During the earliest period, from 1869-1882 inclusive, the sport was largely rugby union, but rules introduced by Walter Camp from 1883 marked a turning point for the sport, as "touchdowns" became more valued than goals, "down-and-distance" requirements replaced scrums, and eventually the forward pass was introduced. Meanwhile, the sport spread from its Ivy League heartland. The first match played in the south was in Virginia in 1873. A university in Kentucky organized a team in 1880. By 1888, it was played in North Carolina, 1890 in Tenneessee, and by 1894 a Southern Collegiate Athletic Association was formed including teams from Alabama and Georgia. Again, however, due to the segregated nature of these American universities, who were also substantially larger than their Floridian equivalents, the move toward adaption of "American Rugby Football" is significantly muted in Florida by comparison with Canada, where a hybrid version of Rugby-Gridiron became one of the country's dominant sports in the early decades of the twentieth century.

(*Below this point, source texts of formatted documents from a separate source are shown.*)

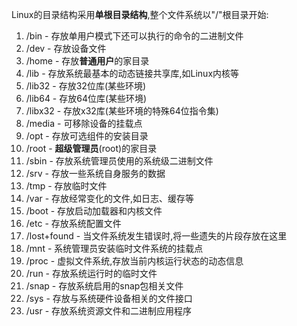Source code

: Linux的目录结构采用**单根目录结构**,整个文件系统以"/"根目录开始:

1. /bin - 存放单用户模式下还可以执行的命令的二进制文件
2. /dev - 存放设备文件
3. /home - 存放**普通用户**的家目录
4. /lib - 存放系统最基本的动态链接共享库,如Linux内核等
5. /lib32 - 存放32位库(某些环境)
6. /lib64 - 存放64位库(某些环境)
7. /libx32 - 存放x32库(某些环境的特殊64位指令集)
8. /media - 可移除设备的挂载点
9. /opt - 存放可选组件的安装目录
10. /root - **超级管理员**(root)的家目录
11. /sbin - 存放系统管理员使用的系统级二进制文件
12. /srv - 存放一些系统自身服务的数据
13. /tmp - 存放临时文件
14. /var - 存放经常变化的文件,如日志、缓存等
15. /boot - 存放启动加载器和内核文件
16. /etc - 存放系统配置文件
17. /lost+found - 当文件系统发生错误时,将一些遗失的片段存放在这里
18. /mnt - 系统管理员安装临时文件系统的挂载点
19. /proc - 虚拟文件系统,存放当前内核运行状态的动态信息
20. /run - 存放系统运行时的临时文件
21. /snap - 存放系统启用的snap包相关文件
22. /sys - 存放与系统硬件设备相关的文件接口
23. /usr - 存放系统资源文件和二进制应用程序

Sport was, by the turn of the century, often divided by class, location or ethnicity, with American sports most popular in the areas along the border, rugby and lacrosse the domain of the universities, horse racing predominant amongst the upper classes, and football (soccer) gaining in popularity in the industrializing new towns that were springing up in Central Florida and around Tampa Bay. This trend would be exacerbated after the turn of the century with the influx of European migrants. Cricket, although centered at the St. Augustine Cricket Ground, enjoyed a level of popularity everywhere and amongst every class and race (with the notable exception of recent European immigrants) that allowed it to remain the "National Game" long after its popularity was eclipsed. (Although as of 1914, it's still the most popular sport in the country).